SQL Data Profiling task is used to understand and analyze data from multiple data sources. It is used to remove incorrect, incomplete data and prevent data quality problems before they are loaded in Data warehouse.

Here are the benefits of SQL Data Profiling tasks −

It helps is analyzing source data more effectively.
It helps in understanding the source data better.
It remove incorrect, incomplete data and improve data quality before it is loaded into Data warehouse.
It is used with Extraction, Transformation and Loading task.

The Data Profiling task checks profiles that helps to understand a data source and identify problems in the data that has to be fixed.

You can use the Data Profiling task inside an Integration Services package to profile data that is stored in SQL Server and to identify potential problems with data quality.

Note − Data Profiling Task works only with SQL Server data sources and does not support any other file based or third party data sources.

Access Requirement

To run a package contains Data Profiling task, user account must have read/write permissions with CREATE TABLE permissions on the tempdb database.

Data Profiler Viewer

Data Profile Viewer is used to review the profiler output. The Data Profile Viewer also supports drilldown capability to help you understand data quality issues that are identified in the profile output. This drill down capability sends live queries to the original data source.

Data Profiling Task Setup and Reviewing

Setting up the Data Profiling Task

It involves execution of a package that contains Data Profiling task to compute the profiles. The task saves the output in XML format to a file or a package variable.

Reviewing the Profiles

To view the data profiles, send the output to a file and then use the Data Profile Viewer.

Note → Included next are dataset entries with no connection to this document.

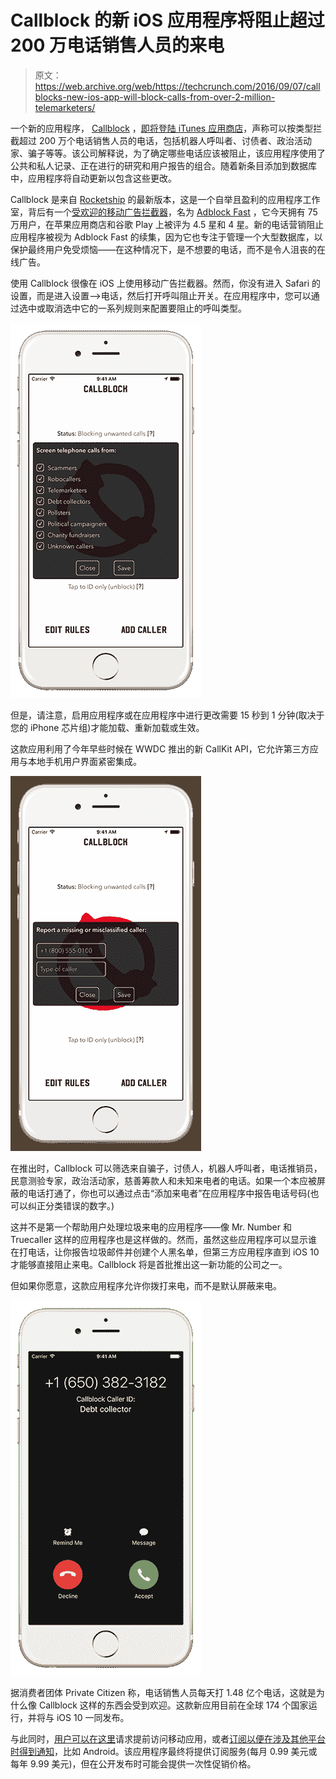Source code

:# Callblock 的新 iOS 应用程序将阻止超过 200 万电话销售人员的来电

> 原文：<https://web.archive.org/web/https://techcrunch.com/2016/09/07/callblocks-new-ios-app-will-block-calls-from-over-2-million-telemarketers/>

一个新的应用程序， [Callblock](https://web.archive.org/web/20230327232137/https://callblockapp.com/) ，[即将登陆 iTunes 应用商店](https://web.archive.org/web/20230327232137/https://log.rocketshipapps.com/adblock-for-unwanted-calls-794598f1bc4a#.474wgqk9a)，声称可以按类型拦截超过 200 万个电话销售人员的电话，包括机器人呼叫者、讨债者、政治活动家、骗子等等。该公司解释说，为了确定哪些电话应该被阻止，该应用程序使用了公共和私人记录、正在进行的研究和用户报告的组合。随着新条目添加到数据库中，应用程序将自动更新以包含这些更改。

Callblock 是来自 [Rocketship](https://web.archive.org/web/20230327232137/https://rocketshipapps.com/) 的最新版本，这是一个自举且盈利的应用程序工作室，背后有一个[受欢迎的移动广告拦截器](https://web.archive.org/web/20230327232137/https://techcrunch.com/2016/02/09/google-reverses-its-decision-to-ban-ad-blocking-apps-from-the-google-play-store/)，名为 [Adblock Fast](https://web.archive.org/web/20230327232137/https://adblockfast.com/) ，它今天拥有 75 万用户，在苹果应用商店和谷歌 Play 上被评为 4.5 星和 4 星。新的电话营销阻止应用程序被视为 Adblock Fast 的续集，因为它也专注于管理一个大型数据库，以保护最终用户免受烦恼——在这种情况下，是不想要的电话，而不是令人沮丧的在线广告。

使用 Callblock 很像在 iOS 上使用移动广告拦截器。然而，你没有进入 Safari 的设置，而是进入设置–>电话，然后打开呼叫阻止开关。在应用程序中，您可以通过选中或取消选中它的一系列规则来配置要阻止的呼叫类型。

![bytype-e86808bc7c70a29f29656632c5750b5143e151f932f84302f3e7c6c078cef733](img/808cda7518d6be5a006b3460f32eca64.png)

但是，请注意，启用应用程序或在应用程序中进行更改需要 15 秒到 1 分钟(取决于您的 iPhone 芯片组)才能加载、重新加载或生效。

这款应用利用了今年早些时候在 WWDC 推出的新 CallKit API，它允许第三方应用与本地手机用户界面紧密集成。

![reporting-f31d7c93abdd0003608395756f01d9cfa8162a9b83ff6185d6a8509e0195e9c1](img/f72b81f8d2f54778e8fb30cebd619cef.png)

在推出时，Callblock 可以筛选来自骗子，讨债人，机器人呼叫者，电话推销员，民意测验专家，政治活动家，慈善筹款人和未知来电者的电话。如果一个本应被屏蔽的电话打通了，你也可以通过点击“添加来电者”在应用程序中报告电话号码(也可以纠正分类错误的数字。)

这并不是第一个帮助用户处理垃圾来电的应用程序——像 Mr. Number 和 Truecaller 这样的应用程序也是这样做的。然而，虽然这些应用程序可以显示谁在打电话，让你报告垃圾邮件并创建个人黑名单，但第三方应用程序直到 iOS 10 才能够直接阻止来电。Callblock 将是首批推出这一新功能的公司之一。

但如果你愿意，这款应用程序允许你拨打来电，而不是默认屏蔽来电。

![callerid-07431dbacfb5e00c9d6cde1e7d61ba93445a50f6f179a09cd1652b4f492ef570](img/25f32ab5c5c9b13ec23fa3f7f5abde60.png)

据消费者团体 Private Citizen 称，电话销售人员每天打 1.48 亿个电话，这就是为什么像 Callblock 这样的东西会受到欢迎。这款新应用目前在全球 174 个国家运行，并将与 iOS 10 一同发布。

与此同时，[用户可以在这里](https://web.archive.org/web/20230327232137/https://callblockapp.com/#signup)请求提前访问移动应用，或者[订阅以便在涉及其他平台时得到通知](https://web.archive.org/web/20230327232137/https://callblockapp.com/#signup)，比如 Android。该应用程序最终将提供订阅服务(每月 0.99 美元或每年 9.99 美元)，但在公开发布时可能会提供一次性促销价格。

This viewer is a stand-alone utility that displays the profile output in both summary and detail format with optional drilldown capability.

Data Profiling − Configuration Options

The Data Profiling task has these convenient configuration options −

Wildcard columns

While configuring a profile request, the task accepts ‘*’ wildcard in place of a column name. This simplifies the configuration and makes it easier to discover the characteristics of unfamiliar data. When the task runs, the task profiles every column that has an appropriate data type.

Quick Profile

You can select Quick Profile to configure the task quickly. A Quick Profile profiles a table or view by using all the default profiles and settings.

The Data Profiling Task can compute eight different data profiles. Five of these profiles can check individual columns and the remaining three analyze- multiple columns or relationships between columns.

Data Profiling − Task Outputs

The Data Profiling task outputs the selected profiles into XML format that is structured like DataProfile.xsd schema.

You can save a local copy of the schema and view the local copy of the schema in Microsoft Visual Studio or another schema editor, in an XML editor or in a text editor such as Notepad.